◆ PROVIDED ENTRIES:
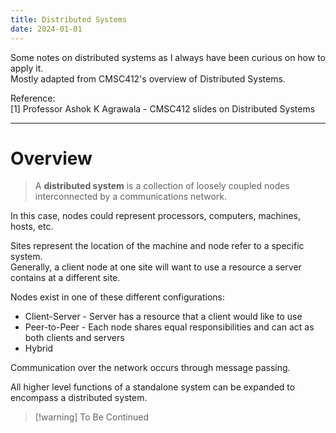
 ```yaml
---
title: Distributed Systems
date: 2024-01-01
---
```

Some notes on distributed systems as I always have been curious on how to apply it.  
Mostly adapted from CMSC412's overview of Distributed Systems.

Reference:  
\[1\] Professor Ashok K Agrawala - CMSC412 slides on Distributed Systems

---
# Overview

> A **distributed system** is a collection of loosely coupled nodes interconnected by a communications network.

In this case, nodes could represent processors, computers, machines, hosts, etc.

Sites represent the location of the machine and node refer to a specific system.  
Generally, a client node at one site will want to use a resource a server contains at a different site.

Nodes exist in one of these different configurations:
- Client-Server - Server has a resource that a client would like to use
- Peer-to-Peer - Each node shares equal responsibilities and can act as both clients and servers
- Hybrid

Communication over the network occurs through message passing.

All higher level functions of a standalone system can be expanded to encompass a distributed system.

> [!warning] To Be Continued
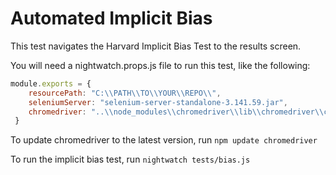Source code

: # Automated Implicit Bias

This test navigates the Harvard Implicit Bias Test to the results screen.

You will need a nightwatch.props.js file to run this test, like the following:

```javascript
module.exports = {
    resourcePath: "C:\\PATH\\TO\\YOUR\\REPO\\",
    seleniumServer: "selenium-server-standalone-3.141.59.jar",
    chromedriver: "..\\node_modules\\chromedriver\\lib\\chromedriver\\chromedriver.exe"
 }
```

To update chromedriver to the latest version, run `npm update chromedriver`

To run the implicit bias test, run `nightwatch tests/bias.js`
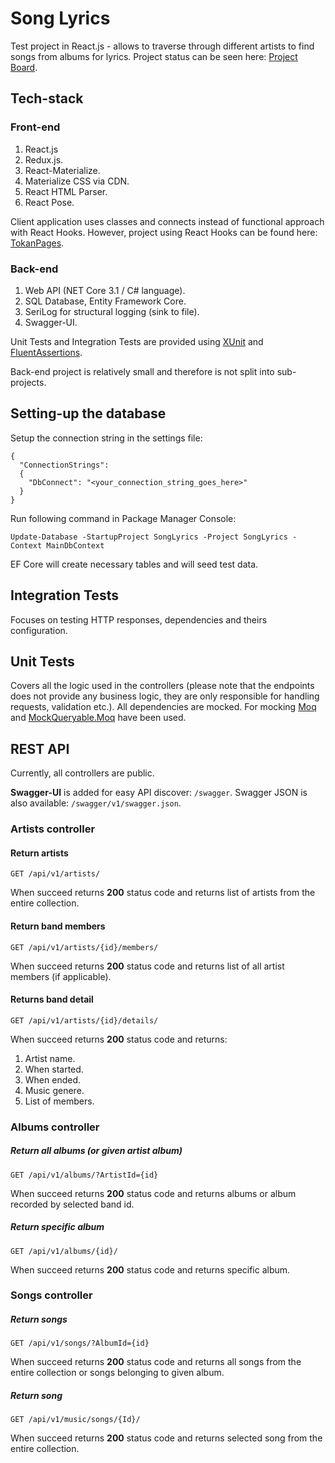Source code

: # Song Lyrics

Test project in React.js - allows to traverse through different artists to find songs from albums for lyrics. Project status can be seen here: [Project Board](https://github.com/users/TomaszKandula/projects/6).

## Tech-stack

### Front-end

1. React.js
1. Redux.js.
1. React-Materialize.
1. Materialize CSS via CDN.
1. React HTML Parser.
1. React Pose.

Client application uses classes and connects instead of functional approach with React Hooks. However, project using React Hooks can be found here: [TokanPages](https://github.com/users/TomaszKandula/projects/7).

### Back-end

1. Web API (NET Core 3.1 / C# language).
1. SQL Database, Entity Framework Core.
1. SeriLog for structural logging (sink to file).
1. Swagger-UI.

Unit Tests and Integration Tests are provided using [XUnit](https://github.com/xunit/xunit) and [FluentAssertions](https://github.com/fluentassertions/fluentassertions).

Back-end project is relatively small and therefore is not split into sub-projects.

## Setting-up the database

Setup the connection string in the settings file:

```
{
  "ConnectionStrings": 
  {
    "DbConnect": "<your_connection_string_goes_here>"
  }
}
```

Run following command in Package Manager Console:  

`Update-Database -StartupProject SongLyrics -Project SongLyrics -Context MainDbContext`

EF Core will create necessary tables and will seed test data. 

## Integration Tests

Focuses on testing HTTP responses, dependencies and theirs configuration.

## Unit Tests

Covers all the logic used in the controllers (please note that the endpoints does not provide any business logic, they are only responsible for handling requests, validation etc.). All dependencies are mocked. For mocking [Moq](https://github.com/moq/moq4) and [MockQueryable.Moq](https://github.com/romantitov/MockQueryable) have been used. 

## REST API

Currently, all controllers are public.

__Swagger-UI__ is added for easy API discover: `/swagger`. Swagger JSON is also available: `/swagger/v1/swagger.json`.

### Artists controller

#### Return artists

```
GET /api/v1/artists/
```

When succeed returns **200** status code and returns list of artists from the entire collection.

#### Return band members

```
GET /api/v1/artists/{id}/members/
```

When succeed returns **200** status code and returns list of all artist members (if applicable).

#### Returns band detail

```
GET /api/v1/artists/{id}/details/
```

When succeed returns **200** status code and returns:

1. Artist name.
1. When started.
1. When ended.
1. Music genere.
1. List of members.

### Albums controller

##### Return all albums (or given artist album)

```
GET /api/v1/albums/?ArtistId={id}
```

When succeed returns **200** status code and returns albums or album recorded by selected band id.

##### Return specific album

```
GET /api/v1/albums/{id}/
```

When succeed returns **200** status code and returns specific album.

### Songs controller

##### Return songs

```
GET /api/v1/songs/?AlbumId={id}
```

When succeed returns **200** status code and returns all songs from the entire collection or songs belonging to given album.

##### Return song

```
GET /api/v1/music/songs/{Id}/
```

When succeed returns **200** status code and returns selected song from the entire collection.
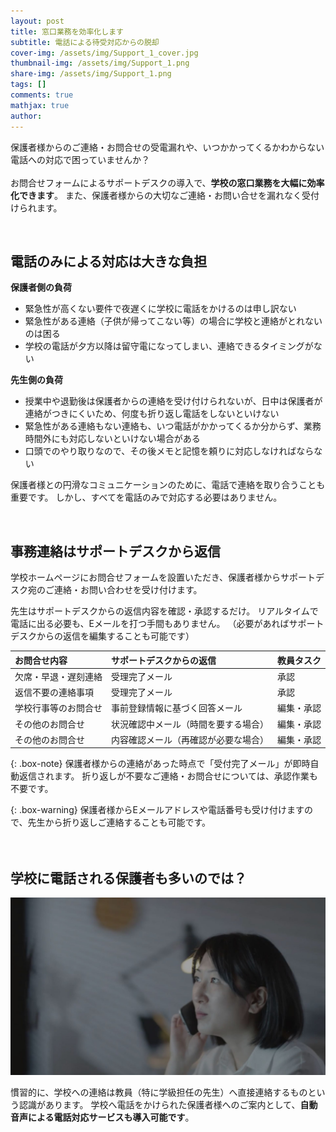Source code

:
 ```yaml
---
layout: post
title: 窓口業務を効率化します
subtitle: 電話による待受対応からの脱却
cover-img: /assets/img/Support_1_cover.jpg
thumbnail-img: /assets/img/Support_1.png
share-img: /assets/img/Support_1.png
tags: []
comments: true
mathjax: true
author: 
---
```


保護者様からのご連絡・お問合せの受電漏れや、いつかかってくるかわからない電話への対応で困っていませんか？<br><br>
お問合せフォームによるサポートデスクの導入で、**学校の窓口業務を大幅に効率化できます**。
また、保護者様からの大切なご連絡・お問い合せを漏れなく受付けられます。

<br>

## 電話のみによる対応は大きな負担

**保護者側の負荷**<br>
- 緊急性が高くない要件で夜遅くに学校に電話をかけるのは申し訳ない
- 緊急性がある連絡（子供が帰ってこない等）の場合に学校と連絡がとれないのは困る
- 学校の電話が夕方以降は留守電になってしまい、連絡できるタイミングがない

**先生側の負荷**<br>
- 授業中や退勤後は保護者からの連絡を受け付けられないが、日中は保護者が連絡がつきにくいため、何度も折り返し電話をしないといけない
- 緊急性がある連絡もない連絡も、いつ電話がかかってくるか分からず、業務時間外にも対応しないといけない場合がある
- 口頭でのやり取りなので、その後メモと記憶を頼りに対応しなければならない

保護者様との円滑なコミュニケーションのために、電話で連絡を取り合うことも重要です。
しかし、すべてを電話のみで対応する必要はありません。


<br>

## 事務連絡はサポートデスクから返信
学校ホームページにお問合せフォームを設置いただき、保護者様からサポートデスク宛のご連絡・お問い合わせを受け付けます。

先生はサポートデスクからの返信内容を確認・承認するだけ。
リアルタイムで電話に出る必要も、Eメールを打つ手間もありません。
（必要があればサポートデスクからの返信を編集することも可能です）

| お問合せ内容 | サポートデスクからの返信  | 教員タスク |
| :------ |:---  |:--- |
| 欠席・早退・遅刻連絡 | 受理完了メール | 承認 |
| 返信不要の連絡事項 | 受理完了メール | 承認 |
| 学校行事等のお問合せ | 事前登録情報に基づく回答メール | 編集・承認 |
| その他のお問合せ | 状況確認中メール（時間を要する場合） | 編集・承認 |
| その他のお問合せ | 内容確認メール（再確認が必要な場合） | 編集・承認 |

{: .box-note}
保護者様からの連絡があった時点で「受付完了メール」が即時自動返信されます。
折り返しが不要なご連絡・お問合せについては、承認作業も不要です。


{: .box-warning}
保護者様からEメールアドレスや電話番号も受け付けますので、先生から折り返しご連絡することも可能です。


　

## 学校に電話される保護者も多いのでは？

![phone-call](/assets/img/phone.jpg)

<!-- ![Crepe]({{ '/assets/img/crepe.jpg' | relative_url }}) -->

慣習的に、学校への連絡は教員（特に学級担任の先生）へ直接連絡するものという認識があります。
学校へ電話をかけられた保護者様へのご案内として、**自動音声による電話対応サービスも導入可能です**。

◆ TASK BRIEF:
Print each record as it appears above, dropping every picture from the copy.

◆ EXERCISE SOLUTION:
 ```yaml
---
title: Distributed Systems
date: 2024-01-01
---
```

Some notes on distributed systems as I always have been curious on how to apply it.  
Mostly adapted from CMSC412's overview of Distributed Systems.

Reference:  
\[1\] Professor Ashok K Agrawala - CMSC412 slides on Distributed Systems

---
# Overview

> A **distributed system** is a collection of loosely coupled nodes interconnected by a communications network.

In this case, nodes could represent processors, computers, machines, hosts, etc.

Sites represent the location of the machine and node refer to a specific system.  
Generally, a client node at one site will want to use a resource a server contains at a different site.

Nodes exist in one of these different configurations:
- Client-Server - Server has a resource that a client would like to use
- Peer-to-Peer - Each node shares equal responsibilities and can act as both clients and servers
- Hybrid

Communication over the network occurs through message passing.

All higher level functions of a standalone system can be expanded to encompass a distributed system.

> [!warning] To Be Continued
Source code

: # Automated Implicit Bias

This test navigates the Harvard Implicit Bias Test to the results screen.

You will need a nightwatch.props.js file to run this test, like the following:

```javascript
module.exports = {
    resourcePath: "C:\\PATH\\TO\\YOUR\\REPO\\",
    seleniumServer: "selenium-server-standalone-3.141.59.jar",
    chromedriver: "..\\node_modules\\chromedriver\\lib\\chromedriver\\chromedriver.exe"
 }
```

To update chromedriver to the latest version, run `npm update chromedriver`

To run the implicit bias test, run `nightwatch tests/bias.js`
Source code

: # Song Lyrics

Test project in React.js - allows to traverse through different artists to find songs from albums for lyrics. Project status can be seen here: [Project Board](https://github.com/users/TomaszKandula/projects/6).

## Tech-stack

### Front-end

1. React.js
1. Redux.js.
1. React-Materialize.
1. Materialize CSS via CDN.
1. React HTML Parser.
1. React Pose.

Client application uses classes and connects instead of functional approach with React Hooks. However, project using React Hooks can be found here: [TokanPages](https://github.com/users/TomaszKandula/projects/7).

### Back-end

1. Web API (NET Core 3.1 / C# language).
1. SQL Database, Entity Framework Core.
1. SeriLog for structural logging (sink to file).
1. Swagger-UI.

Unit Tests and Integration Tests are provided using [XUnit](https://github.com/xunit/xunit) and [FluentAssertions](https://github.com/fluentassertions/fluentassertions).

Back-end project is relatively small and therefore is not split into sub-projects.

## Setting-up the database

Setup the connection string in the settings file:

```
{
  "ConnectionStrings": 
  {
    "DbConnect": "<your_connection_string_goes_here>"
  }
}
```

Run following command in Package Manager Console:  

`Update-Database -StartupProject SongLyrics -Project SongLyrics -Context MainDbContext`

EF Core will create necessary tables and will seed test data. 

## Integration Tests

Focuses on testing HTTP responses, dependencies and theirs configuration.

## Unit Tests

Covers all the logic used in the controllers (please note that the endpoints does not provide any business logic, they are only responsible for handling requests, validation etc.). All dependencies are mocked. For mocking [Moq](https://github.com/moq/moq4) and [MockQueryable.Moq](https://github.com/romantitov/MockQueryable) have been used. 

## REST API

Currently, all controllers are public.

__Swagger-UI__ is added for easy API discover: `/swagger`. Swagger JSON is also available: `/swagger/v1/swagger.json`.

### Artists controller

#### Return artists

```
GET /api/v1/artists/
```

When succeed returns **200** status code and returns list of artists from the entire collection.

#### Return band members

```
GET /api/v1/artists/{id}/members/
```

When succeed returns **200** status code and returns list of all artist members (if applicable).

#### Returns band detail

```
GET /api/v1/artists/{id}/details/
```

When succeed returns **200** status code and returns:

1. Artist name.
1. When started.
1. When ended.
1. Music genere.
1. List of members.

### Albums controller

##### Return all albums (or given artist album)

```
GET /api/v1/albums/?ArtistId={id}
```

When succeed returns **200** status code and returns albums or album recorded by selected band id.

##### Return specific album

```
GET /api/v1/albums/{id}/
```

When succeed returns **200** status code and returns specific album.

### Songs controller

##### Return songs

```
GET /api/v1/songs/?AlbumId={id}
```

When succeed returns **200** status code and returns all songs from the entire collection or songs belonging to given album.

##### Return song

```
GET /api/v1/music/songs/{Id}/
```

When succeed returns **200** status code and returns selected song from the entire collection.
Source code

:
 ```yaml
---
layout: post
title: 窓口業務を効率化します
subtitle: 電話による待受対応からの脱却
cover-img: /assets/img/Support_1_cover.jpg
thumbnail-img: /assets/img/Support_1.png
share-img: /assets/img/Support_1.png
tags: []
comments: true
mathjax: true
author: 
---
```


保護者様からのご連絡・お問合せの受電漏れや、いつかかってくるかわからない電話への対応で困っていませんか？<br><br>
お問合せフォームによるサポートデスクの導入で、**学校の窓口業務を大幅に効率化できます**。
また、保護者様からの大切なご連絡・お問い合せを漏れなく受付けられます。

<br>

## 電話のみによる対応は大きな負担

**保護者側の負荷**<br>
- 緊急性が高くない要件で夜遅くに学校に電話をかけるのは申し訳ない
- 緊急性がある連絡（子供が帰ってこない等）の場合に学校と連絡がとれないのは困る
- 学校の電話が夕方以降は留守電になってしまい、連絡できるタイミングがない

**先生側の負荷**<br>
- 授業中や退勤後は保護者からの連絡を受け付けられないが、日中は保護者が連絡がつきにくいため、何度も折り返し電話をしないといけない
- 緊急性がある連絡もない連絡も、いつ電話がかかってくるか分からず、業務時間外にも対応しないといけない場合がある
- 口頭でのやり取りなので、その後メモと記憶を頼りに対応しなければならない

保護者様との円滑なコミュニケーションのために、電話で連絡を取り合うことも重要です。
しかし、すべてを電話のみで対応する必要はありません。


<br>

## 事務連絡はサポートデスクから返信
学校ホームページにお問合せフォームを設置いただき、保護者様からサポートデスク宛のご連絡・お問い合わせを受け付けます。

先生はサポートデスクからの返信内容を確認・承認するだけ。
リアルタイムで電話に出る必要も、Eメールを打つ手間もありません。
（必要があればサポートデスクからの返信を編集することも可能です）

| お問合せ内容 | サポートデスクからの返信  | 教員タスク |
| :------ |:---  |:--- |
| 欠席・早退・遅刻連絡 | 受理完了メール | 承認 |
| 返信不要の連絡事項 | 受理完了メール | 承認 |
| 学校行事等のお問合せ | 事前登録情報に基づく回答メール | 編集・承認 |
| その他のお問合せ | 状況確認中メール（時間を要する場合） | 編集・承認 |
| その他のお問合せ | 内容確認メール（再確認が必要な場合） | 編集・承認 |

{: .box-note}
保護者様からの連絡があった時点で「受付完了メール」が即時自動返信されます。
折り返しが不要なご連絡・お問合せについては、承認作業も不要です。


{: .box-warning}
保護者様からEメールアドレスや電話番号も受け付けますので、先生から折り返しご連絡することも可能です。


　

## 学校に電話される保護者も多いのでは？

![phone-call](/assets/img/phone.jpg)

<!-- ![Crepe]({{ '/assets/img/crepe.jpg' | relative_url }}) -->

慣習的に、学校への連絡は教員（特に学級担任の先生）へ直接連絡するものという認識があります。
学校へ電話をかけられた保護者様へのご案内として、**自動音声による電話対応サービスも導入可能です**。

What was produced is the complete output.